Most of the big consumer VPNs include "privacy" with an implication of anonymity in their marketing, so it shouldn't really be surprising
It is privacy with respect to your ISP. A lot of ISPs are pretty shitty. Some will rat out their own customers to copyright mongrels and threaten to disconnect you - which is important when there's a local monopoly.
Things you connect to or log in to are clearly going to be able to ID you at least with in the context of the login that you use regardless of what the VPN does.
I'm logged into HN through Mullvad as it happens. I usually leave it on regardless of what I'm doing because what I'm doing isn't my ISP's business even though I'm pretty happy with them.
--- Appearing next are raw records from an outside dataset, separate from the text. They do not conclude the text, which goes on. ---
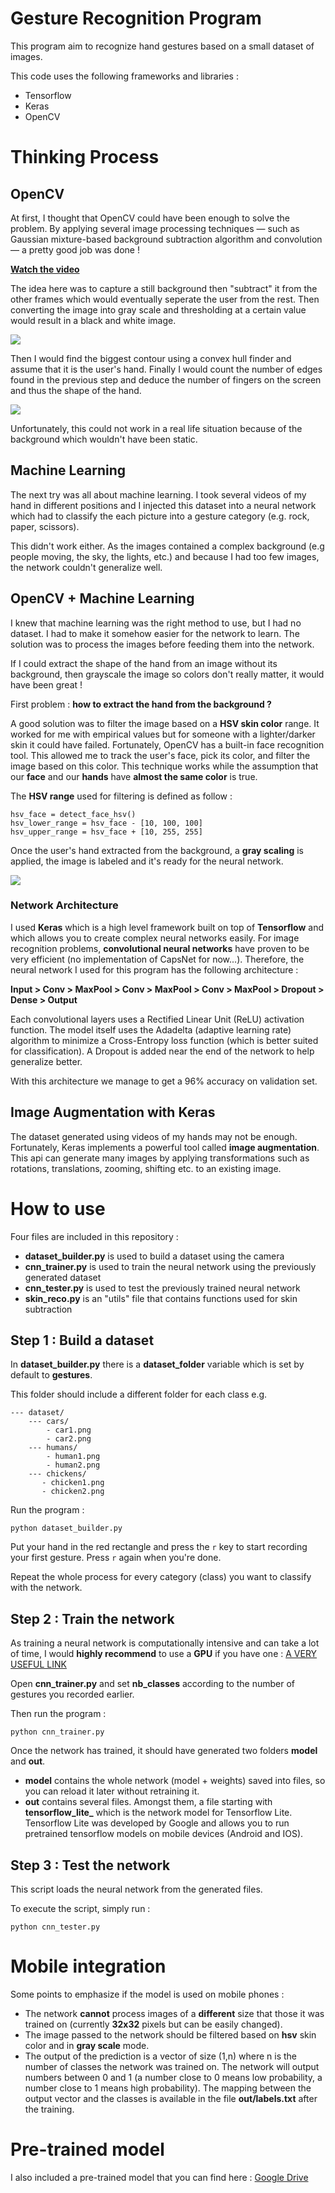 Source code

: # Gesture Recognition Program

This program aim to recognize hand gestures based on a small dataset of images.

This code uses the following frameworks and libraries :

* Tensorflow
* Keras
* OpenCV

# Thinking Process

## OpenCV

At first, I thought that OpenCV could have been enough to solve the problem. By applying several image processing techniques — such as Gaussian mixture-based background subtraction algorithm and convolution — a pretty good job was done !

**[Watch the video](https://github.com/OmarAflak/gesture_recognition/blob/master/res/video1.mp4?raw=true)**


The idea here was to capture a still background then "subtract" it from the other frames which would eventually seperate the user from the rest.
Then converting the image into gray scale and thresholding at a certain value would result in a black and white image.

<img src="https://github.com/OmarAflak/gesture_recognition/blob/master/res/image1.jpg?raw=true" />


Then I would find the biggest contour using a convex hull finder and assume that it is the user's hand. Finally I would count the number of edges found in the previous step and deduce the number of fingers on the screen and thus the shape of the hand.

<img src="https://github.com/OmarAflak/gesture_recognition/blob/master/res/image2.jpg?raw=true" />

Unfortunately, this could not work in a real life situation because of the background which wouldn't have been static.

## Machine Learning

The next try was all about machine learning. I took several videos of my hand in different positions and I injected this dataset into a neural network which had to classify the each picture into a gesture category (e.g. rock, paper, scissors).

This didn't work either. As the images contained a complex background (e.g people moving, the sky, the lights, etc.) and because I had too few images, the network couldn't generalize well.

## OpenCV + Machine Learning

I knew that machine learning was the right method to use, but I had no dataset. I had to make it somehow easier for the network to learn. The solution was to process the images before feeding them into the network.

If I could extract the shape of the hand from an image without its background, then grayscale the image so colors don't really matter, it would have been great !

First problem : **how to extract the hand from the background ?**

A good solution was to filter the image based on a **HSV skin color** range. It worked for me with empirical values but for someone with a lighter/darker skin it could have failed. Fortunately, OpenCV has a built-in face recognition tool. This allowed me to track the user's face, pick its color, and filter the image based on this color.
This technique works while the assumption that our **face** and our **hands** have **almost the same color** is true.

The **HSV range** used for filtering is defined as follow :
```
hsv_face = detect_face_hsv()
hsv_lower_range = hsv_face - [10, 100, 100]
hsv_upper_range = hsv_face + [10, 255, 255]
```

Once the user's hand extracted from the background, a **gray scaling** is applied, the image is labeled and it's ready for the neural network.

<img src="https://github.com/OmarAflak/gesture_recognition/blob/master/res/image3.png?raw=true" />

### Network Architecture

I used **Keras** which is a high level framework built on top of **Tensorflow** and which allows you to create complex neural networks easily.
For image recognition problems, **convolutional neural networks** have proven to be very efficient (no implementation of CapsNet for now...). Therefore, the neural network I used for this program has the following architecture :

**Input > Conv > MaxPool > Conv > MaxPool > Conv > MaxPool > Dropout > Dense > Output**

Each convolutional layers uses a Rectified Linear Unit (ReLU) activation function. The model itself uses the Adadelta (adaptive learning rate) algorithm to minimize a Cross-Entropy loss function (which is better suited for classification). A Dropout is added near the end of the network to help generalize better.

With this architecture we manage to get a 96% accuracy on validation set.

## Image Augmentation with Keras

The dataset generated using videos of my hands may not be enough. Fortunately, Keras implements a powerful tool called **image augmentation**. This api can generate many images by applying transformations such as rotations, translations, zooming, shifting etc. to an existing image.

# How to use

Four files are included in this repository :

* **dataset_builder.py** is used to build a dataset using the camera
* **cnn_trainer.py** is used to train the neural network using the previously generated dataset
* **cnn_tester.py** is used to test the previously trained neural network
* **skin_reco.py** is an "utils" file that contains functions used for skin subtraction

## Step 1 : Build a dataset

In **dataset_builder.py** there is a **dataset_folder** variable which is set by default to **gestures**.

This folder should include a different folder for each class e.g.

```
--- dataset/
    --- cars/
        - car1.png
        - car2.png
    --- humans/
        - human1.png
        - human2.png
    --- chickens/
       - chicken1.png
       - chicken2.png
```

Run the program :

```shell
python dataset_builder.py
```

Put your hand in the red rectangle and press the `r` key to start recording your first gesture. Press `r` again when you're done.

Repeat the whole process for every category (class) you want to classify with the network.

## Step 2 : Train the network

As training a neural network is computationally intensive and can take a lot of time, I would **highly recommend** to use a **GPU** if you have one : [A VERY USEFUL LINK](https://github.com/williamFalcon/tensorflow-gpu-install-ubuntu-16.04)

Open **cnn_trainer.py** and set **nb_classes** according to the number of gestures you recorded earlier.

Then run the program :

```shell
python cnn_trainer.py
```

Once the network has trained, it should have generated two folders **model** and **out**.
* **model** contains the whole network (model + weights) saved into files, so you can reload it later without retraining it.
* **out** contains several files. Amongst them, a file starting with **tensorflow_lite_** which is the network model for Tensorflow Lite. Tensorflow Lite was developed by Google and allows you to run pretrained tensorflow models on mobile devices (Android and IOS).  

## Step 3 : Test the network

This script loads the neural network from the generated files.

To execute the script, simply run :

```shell
python cnn_tester.py
```

# Mobile integration

Some points to emphasize if the model is used on mobile phones :

* The network **cannot** process images of a **different** size that those it was trained on (currently **32x32** pixels but can be easily changed).
* The image passed to the network should be filtered based on **hsv** skin color and in **gray scale** mode.
* The output of the prediction is a vector of size (1,n) where n is the number of classes the network was trained on. The network will output numbers between 0 and 1 (a number close to 0 means low probability, a number close to 1 means high probability). The mapping between the output vector and the classes is available in the file **out/labels.txt** after the training.

# Pre-trained model

I also included a pre-trained model that you can find here : [Google Drive](https://drive.google.com/drive/folders/1m-eXc9gCy95Fl5Koc3R2fyCULjBoXvlh?usp=sharing)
"Not knowing who a user is" privacy may still be useful even if you don't have, "not knowing two users are the same user" privacy.
But what privacy do you think majority of people who not doing something badly illegal expect from VPNs?
Most likely these people just look to hide their torrenting, saying political shit on Twitter from employer and not share their choice of porn with local ISP. Also just adding one more layer between them and occasional scammer who can sometimes infer more broad geodata from their IP leaked from yet another database. Oh and now to avoid "Show your ID" page on the same porn sites.
It works well enough for this goal. Not everyone needs NSA-proof solution.
PS: Obviously more tech savvy people understand importance of hiding traffic on public WiFi, but I doubt average Joe the VPN user will buy VPN for this.